Subject: Re: LLSC MEM test?
To: <>
From: Ross Harvey <ross@ghs.com>
List: port-alpha
Date: 06/07/1999 10:32:14
Paul Mather <paul@gromit.dlib.vt.edu> writes:
> >>> test mem
> T-STS-MEM - LLSC Test: Addr 00800000 FWD Wr 00000000
> ? T-ERR-MEM - stl_c bcache miss with victim at Addr: 00d91bb8
> T-STS-MEM - Uncorrected Error count = 1
> ? T-ERR-MEM - FAILED status = 20 test Init addr = 00d91bb8
> ?? 810       MEM 0x0020
> [ ... ]

I don't have much insight into what the FW is doing or even into what that
failure message really means, but the apparent contradictions that you found
hard to resolve aren't too hard to speculate on... :-)

	1. You don't actually "*know*" the SIMMs aren't bad, you just have
	   a data point that says they tested good. Perhaps the 3000's are
	   at slightly different rev or eco levels, or some critical part
	   just happens to be faster on one. (There is a huge gap between
	   min and max prop delays, and the 3000 is built with very low
	   levels of integration, which means high relative uncertainty
	   between different siganls.)

	2. Like Chris said, maybe it's the bcache and not the DRAM.

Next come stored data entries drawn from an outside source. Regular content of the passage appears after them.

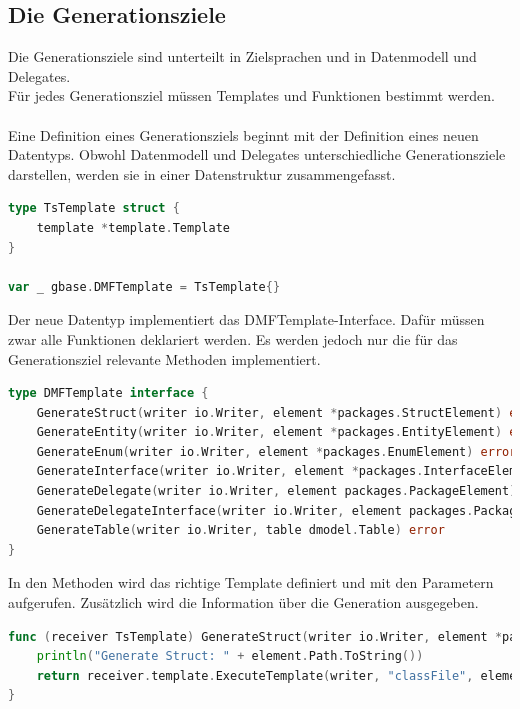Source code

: \documentclass[./einleitung.tex]{subfiles}
\begin{document}
    \subsection{Die Generationsziele}\label{subsec:die-generationsziele}
    Die Generationsziele sind unterteilt in Zielsprachen und in Datenmodell und Delegates.\\
    Für jedes Generationsziel müssen Templates und Funktionen bestimmt werden.
    \\\\
    Eine Definition eines Generationsziels beginnt mit der Definition eines neuen Datentyps.
    Obwohl Datenmodell und Delegates unterschiedliche Generationsziele darstellen, werden sie in einer Datenstruktur zusammengefasst.
    \begin{lstlisting}[language=Go, cation=Definition des Typescript Generationsziel, label=lst:TsTemplate]
type TsTemplate struct {
	template *template.Template
}

var _ gbase.DMFTemplate = TsTemplate{}
    \end{lstlisting}
    Der neue Datentyp implementiert das DMFTemplate-Interface.
    Dafür müssen zwar alle Funktionen deklariert werden.
    Es werden jedoch nur die für das Generationsziel relevante Methoden implementiert.
    \begin{lstlisting}[language=Go, caption=Definition des DMFTemplate-Interfaces, label=lst:DMFTemplate]
type DMFTemplate interface {
	GenerateStruct(writer io.Writer, element *packages.StructElement) error
	GenerateEntity(writer io.Writer, element *packages.EntityElement) error
	GenerateEnum(writer io.Writer, element *packages.EnumElement) error
	GenerateInterface(writer io.Writer, element *packages.InterfaceElement) error
	GenerateDelegate(writer io.Writer, element packages.PackageElement) error
	GenerateDelegateInterface(writer io.Writer, element packages.PackageElement) error
	GenerateTable(writer io.Writer, table dmodel.Table) error
}
    \end{lstlisting}
    In den Methoden wird das richtige Template definiert und mit den Parametern aufgerufen.
    Zusätzlich wird die Information über die Generation ausgegeben.
    \begin{lstlisting}[language=Go, caption=Aufruf der Generation einer Typescript Klasse, label=lst:genTsClass]
func (receiver TsTemplate) GenerateStruct(writer io.Writer, element *packages.StructElement) error {
	println("Generate Struct: " + element.Path.ToString())
	return receiver.template.ExecuteTemplate(writer, "classFile", element)
}
    \end{lstlisting}
\end{document}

	3. Perhaps the FW turns off ECC for the purposes of the test.
	   I would have. So, with NetBSD running, the errors are corrected.

	4. I would bet the framebuffer RAM error is independant, but not
	   necessarily. ECC won't deal with a completely stuck data line,
	   not unless the FW is really smart and manages to turn on the
	   `correct it without logging it' mode that at least some of the
	   alpha HW has.

Ross.Harvey@Computer.Org